— Provided material —
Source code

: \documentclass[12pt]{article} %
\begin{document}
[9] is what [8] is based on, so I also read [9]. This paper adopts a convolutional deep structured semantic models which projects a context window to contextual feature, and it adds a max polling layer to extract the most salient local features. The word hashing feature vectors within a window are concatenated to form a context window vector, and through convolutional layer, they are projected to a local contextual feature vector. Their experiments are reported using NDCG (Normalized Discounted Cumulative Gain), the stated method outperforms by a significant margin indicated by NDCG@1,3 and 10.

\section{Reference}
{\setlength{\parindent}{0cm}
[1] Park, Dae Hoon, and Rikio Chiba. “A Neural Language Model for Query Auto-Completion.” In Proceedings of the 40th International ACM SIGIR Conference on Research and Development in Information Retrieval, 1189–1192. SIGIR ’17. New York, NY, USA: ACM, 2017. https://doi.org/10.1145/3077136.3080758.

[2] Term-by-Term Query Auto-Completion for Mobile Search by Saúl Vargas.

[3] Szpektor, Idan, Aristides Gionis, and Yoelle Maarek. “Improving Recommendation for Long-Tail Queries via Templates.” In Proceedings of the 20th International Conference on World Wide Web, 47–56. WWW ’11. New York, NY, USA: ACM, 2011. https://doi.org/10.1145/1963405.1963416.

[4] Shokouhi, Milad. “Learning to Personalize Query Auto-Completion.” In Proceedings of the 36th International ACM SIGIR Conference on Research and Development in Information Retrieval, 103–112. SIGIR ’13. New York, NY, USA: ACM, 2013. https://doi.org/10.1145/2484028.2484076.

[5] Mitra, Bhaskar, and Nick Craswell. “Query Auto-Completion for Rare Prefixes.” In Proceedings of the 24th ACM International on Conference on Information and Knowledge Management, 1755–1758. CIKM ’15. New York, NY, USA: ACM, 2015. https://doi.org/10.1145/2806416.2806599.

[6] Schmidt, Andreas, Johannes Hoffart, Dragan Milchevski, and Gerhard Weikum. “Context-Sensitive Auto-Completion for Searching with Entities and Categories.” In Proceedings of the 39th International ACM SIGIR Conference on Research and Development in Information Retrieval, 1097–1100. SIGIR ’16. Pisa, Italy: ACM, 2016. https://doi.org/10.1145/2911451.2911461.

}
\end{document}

— Work request —
What you write must match the records above exactly, line for line.

— Your response —
Source code

: \documentclass[12pt]{article} %
\begin{document}
[9] is what [8] is based on, so I also read [9]. This paper adopts a convolutional deep structured semantic models which projects a context window to contextual feature, and it adds a max polling layer to extract the most salient local features. The word hashing feature vectors within a window are concatenated to form a context window vector, and through convolutional layer, they are projected to a local contextual feature vector. Their experiments are reported using NDCG (Normalized Discounted Cumulative Gain), the stated method outperforms by a significant margin indicated by NDCG@1,3 and 10.

\section{Reference}
{\setlength{\parindent}{0cm}
[1] Park, Dae Hoon, and Rikio Chiba. “A Neural Language Model for Query Auto-Completion.” In Proceedings of the 40th International ACM SIGIR Conference on Research and Development in Information Retrieval, 1189–1192. SIGIR ’17. New York, NY, USA: ACM, 2017. https://doi.org/10.1145/3077136.3080758.

[2] Term-by-Term Query Auto-Completion for Mobile Search by Saúl Vargas.

[3] Szpektor, Idan, Aristides Gionis, and Yoelle Maarek. “Improving Recommendation for Long-Tail Queries via Templates.” In Proceedings of the 20th International Conference on World Wide Web, 47–56. WWW ’11. New York, NY, USA: ACM, 2011. https://doi.org/10.1145/1963405.1963416.

[4] Shokouhi, Milad. “Learning to Personalize Query Auto-Completion.” In Proceedings of the 36th International ACM SIGIR Conference on Research and Development in Information Retrieval, 103–112. SIGIR ’13. New York, NY, USA: ACM, 2013. https://doi.org/10.1145/2484028.2484076.

[5] Mitra, Bhaskar, and Nick Craswell. “Query Auto-Completion for Rare Prefixes.” In Proceedings of the 24th ACM International on Conference on Information and Knowledge Management, 1755–1758. CIKM ’15. New York, NY, USA: ACM, 2015. https://doi.org/10.1145/2806416.2806599.

[6] Schmidt, Andreas, Johannes Hoffart, Dragan Milchevski, and Gerhard Weikum. “Context-Sensitive Auto-Completion for Searching with Entities and Categories.” In Proceedings of the 39th International ACM SIGIR Conference on Research and Development in Information Retrieval, 1097–1100. SIGIR ’16. Pisa, Italy: ACM, 2016. https://doi.org/10.1145/2911451.2911461.

}
\end{document}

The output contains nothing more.